_Entries provided_
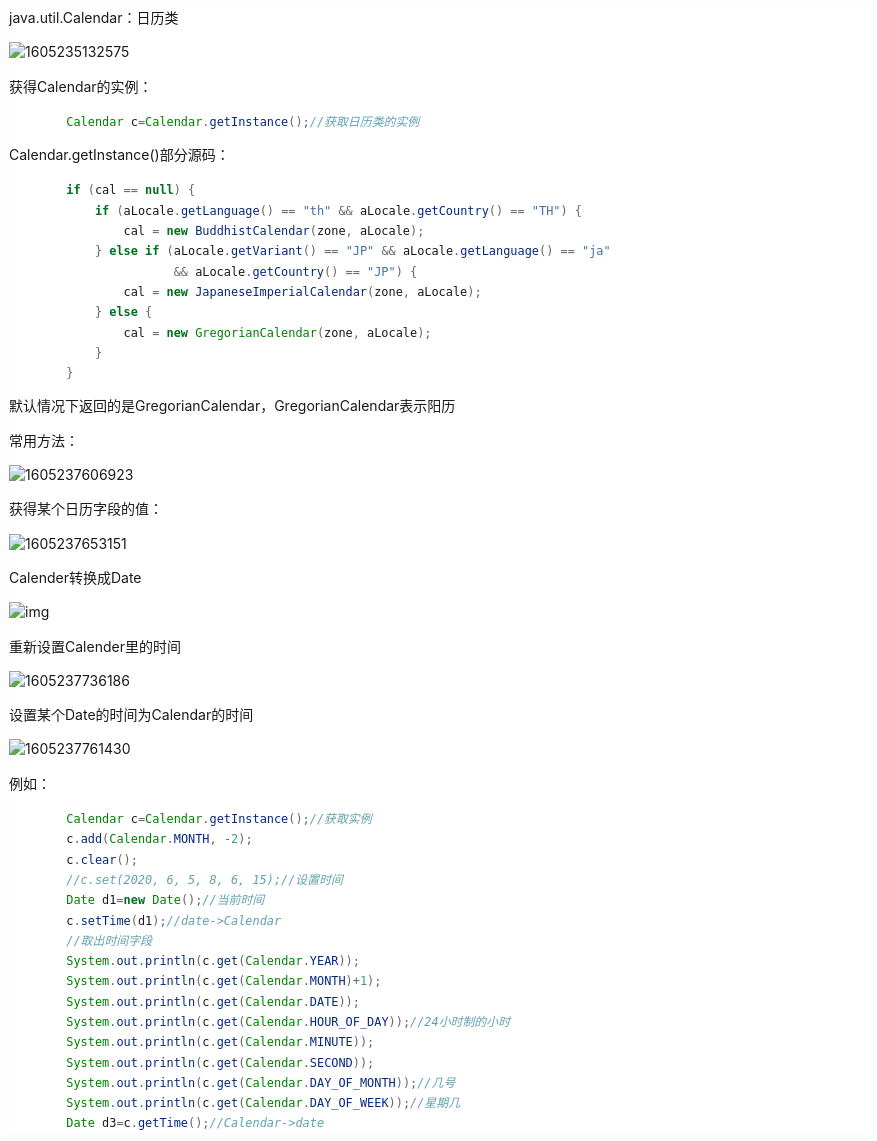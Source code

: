

java.util.Calendar：日历类

![1605235132575](image/52f36d8b-0fa4-4b88-a401-1416ffc414bc.png)

获得Calendar的实例：

```java
		Calendar c=Calendar.getInstance();//获取日历类的实例
```



Calendar.getInstance()部分源码：

```java
		if (cal == null) {
            if (aLocale.getLanguage() == "th" && aLocale.getCountry() == "TH") {
                cal = new BuddhistCalendar(zone, aLocale);
            } else if (aLocale.getVariant() == "JP" && aLocale.getLanguage() == "ja"
                       && aLocale.getCountry() == "JP") {
                cal = new JapaneseImperialCalendar(zone, aLocale);
            } else {
                cal = new GregorianCalendar(zone, aLocale);
            }
        }
```



默认情况下返回的是GregorianCalendar，GregorianCalendar表示阳历

常用方法：

![1605237606923](image/61573736-2297-46b7-929f-483d174505c1.png)

获得某个日历字段的值：

![1605237653151](image/cc175dfa-276c-4396-ab1c-123c9d6e8e13.png)

Calender转换成Date

![img](image/a5654800-a4f5-4b04-9c2d-8ab05103d324.png)

重新设置Calender里的时间

![1605237736186](image/d127adaf-6b19-4c73-93e8-5dd017025df6.png)

设置某个Date的时间为Calendar的时间

![1605237761430](image/99f41b7b-6ff8-473f-9952-c160e0877162.png)

例如：

```java
		Calendar c=Calendar.getInstance();//获取实例
		c.add(Calendar.MONTH, -2);
		c.clear();
		//c.set(2020, 6, 5, 8, 6, 15);//设置时间
		Date d1=new Date();//当前时间
		c.setTime(d1);//date->Calendar
		//取出时间字段
		System.out.println(c.get(Calendar.YEAR));
		System.out.println(c.get(Calendar.MONTH)+1);
		System.out.println(c.get(Calendar.DATE));
		System.out.println(c.get(Calendar.HOUR_OF_DAY));//24小时制的小时
		System.out.println(c.get(Calendar.MINUTE));
		System.out.println(c.get(Calendar.SECOND));
		System.out.println(c.get(Calendar.DAY_OF_MONTH));//几号
		System.out.println(c.get(Calendar.DAY_OF_WEEK));//星期几
		Date d3=c.getTime();//Calendar->date
```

_What the task requires_
From the first record to the last, print everything again exactly, without pictures.

_Solved problem_
Source code

:

java.util.Calendar：日历类

![1605235132575](image/52f36d8b-0fa4-4b88-a401-1416ffc414bc.png)

获得Calendar的实例：

```java
		Calendar c=Calendar.getInstance();//获取日历类的实例
```



Calendar.getInstance()部分源码：

```java
		if (cal == null) {
            if (aLocale.getLanguage() == "th" && aLocale.getCountry() == "TH") {
                cal = new BuddhistCalendar(zone, aLocale);
            } else if (aLocale.getVariant() == "JP" && aLocale.getLanguage() == "ja"
                       && aLocale.getCountry() == "JP") {
                cal = new JapaneseImperialCalendar(zone, aLocale);
            } else {
                cal = new GregorianCalendar(zone, aLocale);
            }
        }
```



默认情况下返回的是GregorianCalendar，GregorianCalendar表示阳历

常用方法：

![1605237606923](image/61573736-2297-46b7-929f-483d174505c1.png)

获得某个日历字段的值：

![1605237653151](image/cc175dfa-276c-4396-ab1c-123c9d6e8e13.png)

Calender转换成Date

![img](image/a5654800-a4f5-4b04-9c2d-8ab05103d324.png)

重新设置Calender里的时间

![1605237736186](image/d127adaf-6b19-4c73-93e8-5dd017025df6.png)

设置某个Date的时间为Calendar的时间

![1605237761430](image/99f41b7b-6ff8-473f-9952-c160e0877162.png)

例如：

```java
		Calendar c=Calendar.getInstance();//获取实例
		c.add(Calendar.MONTH, -2);
		c.clear();
		//c.set(2020, 6, 5, 8, 6, 15);//设置时间
		Date d1=new Date();//当前时间
		c.setTime(d1);//date->Calendar
		//取出时间字段
		System.out.println(c.get(Calendar.YEAR));
		System.out.println(c.get(Calendar.MONTH)+1);
		System.out.println(c.get(Calendar.DATE));
		System.out.println(c.get(Calendar.HOUR_OF_DAY));//24小时制的小时
		System.out.println(c.get(Calendar.MINUTE));
		System.out.println(c.get(Calendar.SECOND));
		System.out.println(c.get(Calendar.DAY_OF_MONTH));//几号
		System.out.println(c.get(Calendar.DAY_OF_WEEK));//星期几
		Date d3=c.getTime();//Calendar->date
```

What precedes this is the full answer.